Raw data:
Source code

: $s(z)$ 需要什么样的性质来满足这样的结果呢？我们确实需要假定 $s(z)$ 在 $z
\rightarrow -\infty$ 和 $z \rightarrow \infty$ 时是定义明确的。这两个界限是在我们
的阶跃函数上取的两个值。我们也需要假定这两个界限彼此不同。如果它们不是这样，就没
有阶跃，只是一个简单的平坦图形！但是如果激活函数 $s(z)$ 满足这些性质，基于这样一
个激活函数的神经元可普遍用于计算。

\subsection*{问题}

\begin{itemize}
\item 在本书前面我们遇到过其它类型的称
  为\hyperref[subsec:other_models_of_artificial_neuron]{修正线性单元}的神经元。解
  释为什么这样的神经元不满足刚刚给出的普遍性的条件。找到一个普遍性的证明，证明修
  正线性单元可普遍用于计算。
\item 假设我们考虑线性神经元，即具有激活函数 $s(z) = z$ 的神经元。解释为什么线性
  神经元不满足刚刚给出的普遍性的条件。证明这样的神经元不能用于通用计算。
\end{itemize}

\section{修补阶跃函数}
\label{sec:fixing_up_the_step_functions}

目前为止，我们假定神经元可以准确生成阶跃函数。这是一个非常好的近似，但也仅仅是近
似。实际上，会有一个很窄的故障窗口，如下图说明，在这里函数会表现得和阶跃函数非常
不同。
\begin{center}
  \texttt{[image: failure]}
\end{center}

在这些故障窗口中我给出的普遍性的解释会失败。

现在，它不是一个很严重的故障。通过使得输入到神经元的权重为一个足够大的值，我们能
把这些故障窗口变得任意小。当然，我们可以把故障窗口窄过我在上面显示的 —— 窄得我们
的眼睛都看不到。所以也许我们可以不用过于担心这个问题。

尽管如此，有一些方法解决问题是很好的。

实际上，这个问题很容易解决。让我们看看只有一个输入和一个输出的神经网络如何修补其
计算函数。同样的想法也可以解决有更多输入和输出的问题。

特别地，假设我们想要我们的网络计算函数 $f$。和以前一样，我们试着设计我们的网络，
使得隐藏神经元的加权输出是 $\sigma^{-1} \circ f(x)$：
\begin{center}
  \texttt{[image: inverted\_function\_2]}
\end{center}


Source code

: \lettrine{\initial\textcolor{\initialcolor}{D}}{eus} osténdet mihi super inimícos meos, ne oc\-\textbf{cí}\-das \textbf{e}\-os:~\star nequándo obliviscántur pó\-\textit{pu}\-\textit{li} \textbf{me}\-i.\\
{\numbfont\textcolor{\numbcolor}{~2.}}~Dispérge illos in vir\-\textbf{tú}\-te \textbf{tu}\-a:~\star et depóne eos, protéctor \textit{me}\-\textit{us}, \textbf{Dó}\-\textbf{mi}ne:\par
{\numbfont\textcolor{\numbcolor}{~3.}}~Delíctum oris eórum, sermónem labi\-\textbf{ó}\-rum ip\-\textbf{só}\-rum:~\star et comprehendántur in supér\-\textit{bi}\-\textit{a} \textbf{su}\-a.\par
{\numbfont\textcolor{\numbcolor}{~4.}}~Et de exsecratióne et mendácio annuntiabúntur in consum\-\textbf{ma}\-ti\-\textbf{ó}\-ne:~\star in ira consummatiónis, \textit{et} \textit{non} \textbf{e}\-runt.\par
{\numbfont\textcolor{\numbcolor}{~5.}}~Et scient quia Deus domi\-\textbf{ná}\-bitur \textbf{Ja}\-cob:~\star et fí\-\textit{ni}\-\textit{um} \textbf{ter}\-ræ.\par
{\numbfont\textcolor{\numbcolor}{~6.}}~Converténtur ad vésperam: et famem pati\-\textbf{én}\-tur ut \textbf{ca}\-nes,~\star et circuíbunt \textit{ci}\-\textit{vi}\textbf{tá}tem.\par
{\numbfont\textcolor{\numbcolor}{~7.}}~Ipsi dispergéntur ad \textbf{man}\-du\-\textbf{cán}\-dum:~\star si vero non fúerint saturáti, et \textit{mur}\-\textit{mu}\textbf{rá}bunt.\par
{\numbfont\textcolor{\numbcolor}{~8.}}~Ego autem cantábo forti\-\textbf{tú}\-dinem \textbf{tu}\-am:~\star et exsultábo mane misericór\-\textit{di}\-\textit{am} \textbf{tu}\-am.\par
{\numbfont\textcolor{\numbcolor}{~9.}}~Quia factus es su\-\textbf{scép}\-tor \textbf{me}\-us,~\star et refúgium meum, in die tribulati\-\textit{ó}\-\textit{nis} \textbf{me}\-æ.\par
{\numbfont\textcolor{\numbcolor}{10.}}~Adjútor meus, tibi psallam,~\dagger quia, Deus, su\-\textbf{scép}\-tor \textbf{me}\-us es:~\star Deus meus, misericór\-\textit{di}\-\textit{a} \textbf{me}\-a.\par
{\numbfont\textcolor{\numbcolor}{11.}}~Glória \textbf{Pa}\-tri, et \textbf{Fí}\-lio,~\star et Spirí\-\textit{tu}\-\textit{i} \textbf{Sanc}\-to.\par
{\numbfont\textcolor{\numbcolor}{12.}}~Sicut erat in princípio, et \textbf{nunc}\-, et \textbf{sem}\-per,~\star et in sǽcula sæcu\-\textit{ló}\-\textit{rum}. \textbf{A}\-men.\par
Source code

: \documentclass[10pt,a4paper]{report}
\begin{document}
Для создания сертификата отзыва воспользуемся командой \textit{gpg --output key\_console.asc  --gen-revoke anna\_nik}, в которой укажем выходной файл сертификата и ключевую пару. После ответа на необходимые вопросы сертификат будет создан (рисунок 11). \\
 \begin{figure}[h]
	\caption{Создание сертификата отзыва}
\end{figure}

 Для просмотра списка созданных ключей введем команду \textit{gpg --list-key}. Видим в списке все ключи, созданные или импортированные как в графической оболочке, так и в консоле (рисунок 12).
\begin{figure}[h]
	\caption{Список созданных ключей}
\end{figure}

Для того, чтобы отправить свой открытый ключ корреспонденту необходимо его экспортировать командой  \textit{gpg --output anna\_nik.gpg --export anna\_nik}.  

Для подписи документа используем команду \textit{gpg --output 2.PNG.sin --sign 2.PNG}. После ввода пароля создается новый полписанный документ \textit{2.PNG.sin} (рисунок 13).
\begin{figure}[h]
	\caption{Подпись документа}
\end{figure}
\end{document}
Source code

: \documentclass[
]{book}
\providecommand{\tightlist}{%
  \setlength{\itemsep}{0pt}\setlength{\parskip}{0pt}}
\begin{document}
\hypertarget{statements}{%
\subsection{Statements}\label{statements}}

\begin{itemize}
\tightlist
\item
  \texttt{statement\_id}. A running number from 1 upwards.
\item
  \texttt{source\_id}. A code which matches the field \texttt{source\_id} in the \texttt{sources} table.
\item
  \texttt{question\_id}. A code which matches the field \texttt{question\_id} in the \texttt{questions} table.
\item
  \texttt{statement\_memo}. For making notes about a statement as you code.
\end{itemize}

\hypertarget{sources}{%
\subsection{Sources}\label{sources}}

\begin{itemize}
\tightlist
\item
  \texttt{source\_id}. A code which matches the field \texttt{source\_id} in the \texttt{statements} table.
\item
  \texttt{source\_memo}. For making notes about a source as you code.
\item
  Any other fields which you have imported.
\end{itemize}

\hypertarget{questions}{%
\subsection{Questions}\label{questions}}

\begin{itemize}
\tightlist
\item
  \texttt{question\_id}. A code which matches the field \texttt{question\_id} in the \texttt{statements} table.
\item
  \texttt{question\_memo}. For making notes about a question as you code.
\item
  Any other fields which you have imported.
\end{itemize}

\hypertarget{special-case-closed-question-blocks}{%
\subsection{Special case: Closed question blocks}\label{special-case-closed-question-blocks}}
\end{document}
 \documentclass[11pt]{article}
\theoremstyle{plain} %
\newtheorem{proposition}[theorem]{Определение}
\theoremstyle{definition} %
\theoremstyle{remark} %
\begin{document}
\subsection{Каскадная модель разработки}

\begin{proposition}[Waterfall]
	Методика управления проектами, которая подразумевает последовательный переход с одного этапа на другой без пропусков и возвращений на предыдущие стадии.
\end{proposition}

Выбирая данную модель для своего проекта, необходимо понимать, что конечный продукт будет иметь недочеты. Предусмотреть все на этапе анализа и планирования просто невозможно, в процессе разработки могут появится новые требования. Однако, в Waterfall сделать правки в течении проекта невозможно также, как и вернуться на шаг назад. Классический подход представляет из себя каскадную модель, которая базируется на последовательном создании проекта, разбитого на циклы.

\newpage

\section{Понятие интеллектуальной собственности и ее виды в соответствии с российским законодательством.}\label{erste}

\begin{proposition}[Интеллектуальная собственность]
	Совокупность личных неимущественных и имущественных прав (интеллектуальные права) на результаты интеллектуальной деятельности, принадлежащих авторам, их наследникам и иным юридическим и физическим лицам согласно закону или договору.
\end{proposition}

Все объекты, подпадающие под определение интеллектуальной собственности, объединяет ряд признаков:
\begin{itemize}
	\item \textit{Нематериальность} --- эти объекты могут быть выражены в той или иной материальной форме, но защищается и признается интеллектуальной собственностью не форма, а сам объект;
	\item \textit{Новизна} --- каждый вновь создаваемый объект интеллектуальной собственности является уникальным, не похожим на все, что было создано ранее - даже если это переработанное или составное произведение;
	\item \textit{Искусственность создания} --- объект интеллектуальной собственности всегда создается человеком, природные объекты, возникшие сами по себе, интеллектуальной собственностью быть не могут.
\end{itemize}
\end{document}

Work request: Retype the records above exactly, from their first line through the line that contains "osténdet mihi super", and stop there.

Exercise response:
Source code

: $s(z)$ 需要什么样的性质来满足这样的结果呢？我们确实需要假定 $s(z)$ 在 $z
\rightarrow -\infty$ 和 $z \rightarrow \infty$ 时是定义明确的。这两个界限是在我们
的阶跃函数上取的两个值。我们也需要假定这两个界限彼此不同。如果它们不是这样，就没
有阶跃，只是一个简单的平坦图形！但是如果激活函数 $s(z)$ 满足这些性质，基于这样一
个激活函数的神经元可普遍用于计算。

\subsection*{问题}

\begin{itemize}
\item 在本书前面我们遇到过其它类型的称
  为\hyperref[subsec:other_models_of_artificial_neuron]{修正线性单元}的神经元。解
  释为什么这样的神经元不满足刚刚给出的普遍性的条件。找到一个普遍性的证明，证明修
  正线性单元可普遍用于计算。
\item 假设我们考虑线性神经元，即具有激活函数 $s(z) = z$ 的神经元。解释为什么线性
  神经元不满足刚刚给出的普遍性的条件。证明这样的神经元不能用于通用计算。
\end{itemize}

\section{修补阶跃函数}
\label{sec:fixing_up_the_step_functions}

目前为止，我们假定神经元可以准确生成阶跃函数。这是一个非常好的近似，但也仅仅是近
似。实际上，会有一个很窄的故障窗口，如下图说明，在这里函数会表现得和阶跃函数非常
不同。
\begin{center}
  \texttt{[image: failure]}
\end{center}

在这些故障窗口中我给出的普遍性的解释会失败。

现在，它不是一个很严重的故障。通过使得输入到神经元的权重为一个足够大的值，我们能
把这些故障窗口变得任意小。当然，我们可以把故障窗口窄过我在上面显示的 —— 窄得我们
的眼睛都看不到。所以也许我们可以不用过于担心这个问题。

尽管如此，有一些方法解决问题是很好的。

实际上，这个问题很容易解决。让我们看看只有一个输入和一个输出的神经网络如何修补其
计算函数。同样的想法也可以解决有更多输入和输出的问题。

特别地，假设我们想要我们的网络计算函数 $f$。和以前一样，我们试着设计我们的网络，
使得隐藏神经元的加权输出是 $\sigma^{-1} \circ f(x)$：
\begin{center}
  \texttt{[image: inverted\_function\_2]}
\end{center}


Source code

: \lettrine{\initial\textcolor{\initialcolor}{D}}{eus} osténdet mihi super inimícos meos, ne oc\-\textbf{cí}\-das \textbf{e}\-os:~\star nequándo obliviscántur pó\-\textit{pu}\-\textit{li} \textbf{me}\-i.\\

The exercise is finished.